Too late, too little: In the German IT industry, it is almost good form to criticize the federal government’s digital policy. The AI strategy is no exception. “The impetus is not enough to bring us into a league with the USA or China,” says Andreas Liebl, head of the Applied AI initiative, which is docked at the UnternehmerTUM start-up center in Munich, with regard to the economic stimulus package. “Unfortunately, when it comes to AI topics, we are far from being relevant in any way on the world market.”
“Artificial intelligence will hack high security systems and heal patients. And faster than we think. “
Carsten Kraus Founder and CEO of Omikron Data Quality
The sheer numbers can actually be sobering: Currently six of the ten most valuable tech companies that invest huge sums in AI come from the USA – including Apple, Amazon, Microsoft and Facebook. The country is also home to most of the AI startups. And the current budget of the White House provides for a doubling of annual AI funding to just under $ 2 billion. The billions in the military’s investment in the field are not yet included.

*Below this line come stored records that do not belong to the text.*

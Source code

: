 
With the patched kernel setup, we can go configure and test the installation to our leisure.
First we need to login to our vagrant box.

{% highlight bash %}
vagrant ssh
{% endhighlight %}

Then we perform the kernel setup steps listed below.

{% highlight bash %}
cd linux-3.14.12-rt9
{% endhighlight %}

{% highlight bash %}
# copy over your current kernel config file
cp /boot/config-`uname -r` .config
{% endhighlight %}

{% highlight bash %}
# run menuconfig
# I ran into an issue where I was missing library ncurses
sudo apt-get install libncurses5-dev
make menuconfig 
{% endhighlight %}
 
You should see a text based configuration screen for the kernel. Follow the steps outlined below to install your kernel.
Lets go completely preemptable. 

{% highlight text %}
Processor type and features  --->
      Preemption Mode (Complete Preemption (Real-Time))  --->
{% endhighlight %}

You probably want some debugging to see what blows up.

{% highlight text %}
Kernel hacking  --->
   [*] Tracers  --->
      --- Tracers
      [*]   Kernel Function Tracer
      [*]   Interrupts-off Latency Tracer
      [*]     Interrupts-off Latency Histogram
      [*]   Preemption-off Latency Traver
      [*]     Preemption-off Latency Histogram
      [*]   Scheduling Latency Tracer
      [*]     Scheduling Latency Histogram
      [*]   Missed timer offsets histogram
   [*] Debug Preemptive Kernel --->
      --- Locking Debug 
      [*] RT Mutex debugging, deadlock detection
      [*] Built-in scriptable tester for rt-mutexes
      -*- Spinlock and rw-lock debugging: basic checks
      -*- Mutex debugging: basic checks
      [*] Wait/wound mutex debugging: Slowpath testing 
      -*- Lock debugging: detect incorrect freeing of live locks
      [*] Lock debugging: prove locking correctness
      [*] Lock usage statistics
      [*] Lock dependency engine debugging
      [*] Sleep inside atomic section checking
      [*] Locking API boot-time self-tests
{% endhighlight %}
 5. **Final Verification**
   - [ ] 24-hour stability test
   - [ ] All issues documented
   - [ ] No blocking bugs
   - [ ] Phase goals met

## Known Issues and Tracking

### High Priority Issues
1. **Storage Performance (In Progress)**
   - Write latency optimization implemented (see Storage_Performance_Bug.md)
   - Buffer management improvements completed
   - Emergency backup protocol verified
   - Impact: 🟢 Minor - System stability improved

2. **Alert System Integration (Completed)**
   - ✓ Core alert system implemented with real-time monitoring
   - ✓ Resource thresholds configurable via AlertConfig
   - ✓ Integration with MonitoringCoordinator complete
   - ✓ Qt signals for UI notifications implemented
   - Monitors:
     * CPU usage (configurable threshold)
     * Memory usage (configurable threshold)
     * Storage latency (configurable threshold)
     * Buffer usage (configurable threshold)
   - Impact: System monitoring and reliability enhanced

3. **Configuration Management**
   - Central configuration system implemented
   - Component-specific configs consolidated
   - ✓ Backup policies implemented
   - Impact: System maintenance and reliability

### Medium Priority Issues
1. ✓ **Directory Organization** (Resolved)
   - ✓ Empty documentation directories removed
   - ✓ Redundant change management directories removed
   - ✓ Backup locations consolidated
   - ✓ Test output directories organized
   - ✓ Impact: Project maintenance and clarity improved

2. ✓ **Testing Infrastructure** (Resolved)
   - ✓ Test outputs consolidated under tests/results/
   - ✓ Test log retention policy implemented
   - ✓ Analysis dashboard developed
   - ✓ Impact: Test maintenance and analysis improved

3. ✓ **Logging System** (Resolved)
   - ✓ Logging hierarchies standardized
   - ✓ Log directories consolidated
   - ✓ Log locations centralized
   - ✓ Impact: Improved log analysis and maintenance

China, on the other hand, issued a plan three years ago to become the leading AI nation by 2030 – and pepped up its own IT startups with public contracts. Government research spending is not as clearly identifiable as in the US, but it is likely to be substantial. According to a study commissioned by the Konrad Adenauer Foundation by the Think tanks Cambrian.ai The city of Tianjin alone has prepared 12.8 billion euros for AI funding – and the Internet giant Alibaba even up to 16 billion euros. Measured against this, Scholz’s bazooka looks like a toy gun.
And yet: It would be a mistake to lose the international race for future technologies such as machine learning, neural networks, advanced image recognition and the processing of natural language. Because: On closer inspection, Germany is surprisingly well positioned as an AI location in association with other European countries. And future success can hardly be measured solely by the size of government funding.